- _Task brief_
Without its pictures, the listing below is to be transcribed exactly.

╭─ Source data

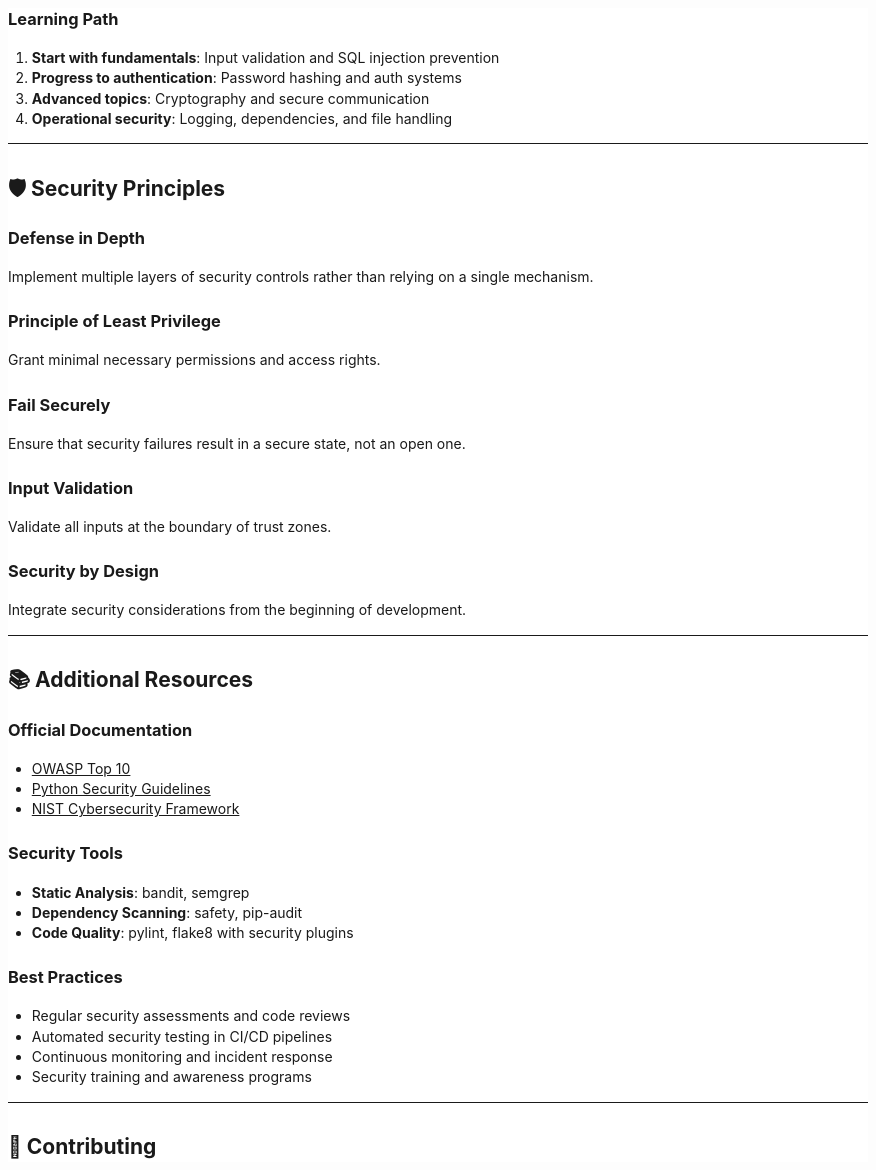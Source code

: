 ### Learning Path
1. **Start with fundamentals**: Input validation and SQL injection prevention
2. **Progress to authentication**: Password hashing and auth systems
3. **Advanced topics**: Cryptography and secure communication
4. **Operational security**: Logging, dependencies, and file handling

---

## 🛡️ Security Principles

### Defense in Depth
Implement multiple layers of security controls rather than relying on a single mechanism.

### Principle of Least Privilege
Grant minimal necessary permissions and access rights.

### Fail Securely
Ensure that security failures result in a secure state, not an open one.

### Input Validation
Validate all inputs at the boundary of trust zones.

### Security by Design
Integrate security considerations from the beginning of development.

---

## 📚 Additional Resources

### Official Documentation
- [OWASP Top 10](https://owasp.org/www-project-top-ten/)
- [Python Security Guidelines](https://python.org/dev/security/)
- [NIST Cybersecurity Framework](https://www.nist.gov/cyberframework)

### Security Tools
- **Static Analysis**: bandit, semgrep
- **Dependency Scanning**: safety, pip-audit
- **Code Quality**: pylint, flake8 with security plugins

### Best Practices
- Regular security assessments and code reviews
- Automated security testing in CI/CD pipelines
- Continuous monitoring and incident response
- Security training and awareness programs

---

## 🤝 Contributing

╰─

- _Exercise response_
Source code

: ### Learning Path
1. **Start with fundamentals**: Input validation and SQL injection prevention
2. **Progress to authentication**: Password hashing and auth systems
3. **Advanced topics**: Cryptography and secure communication
4. **Operational security**: Logging, dependencies, and file handling

---

## 🛡️ Security Principles

### Defense in Depth
Implement multiple layers of security controls rather than relying on a single mechanism.

### Principle of Least Privilege
Grant minimal necessary permissions and access rights.

### Fail Securely
Ensure that security failures result in a secure state, not an open one.

### Input Validation
Validate all inputs at the boundary of trust zones.

### Security by Design
Integrate security considerations from the beginning of development.

---

## 📚 Additional Resources

### Official Documentation
- [OWASP Top 10](https://owasp.org/www-project-top-ten/)
- [Python Security Guidelines](https://python.org/dev/security/)
- [NIST Cybersecurity Framework](https://www.nist.gov/cyberframework)

### Security Tools
- **Static Analysis**: bandit, semgrep
- **Dependency Scanning**: safety, pip-audit
- **Code Quality**: pylint, flake8 with security plugins

### Best Practices
- Regular security assessments and code reviews
- Automated security testing in CI/CD pipelines
- Continuous monitoring and incident response
- Security training and awareness programs

---

## 🤝 Contributing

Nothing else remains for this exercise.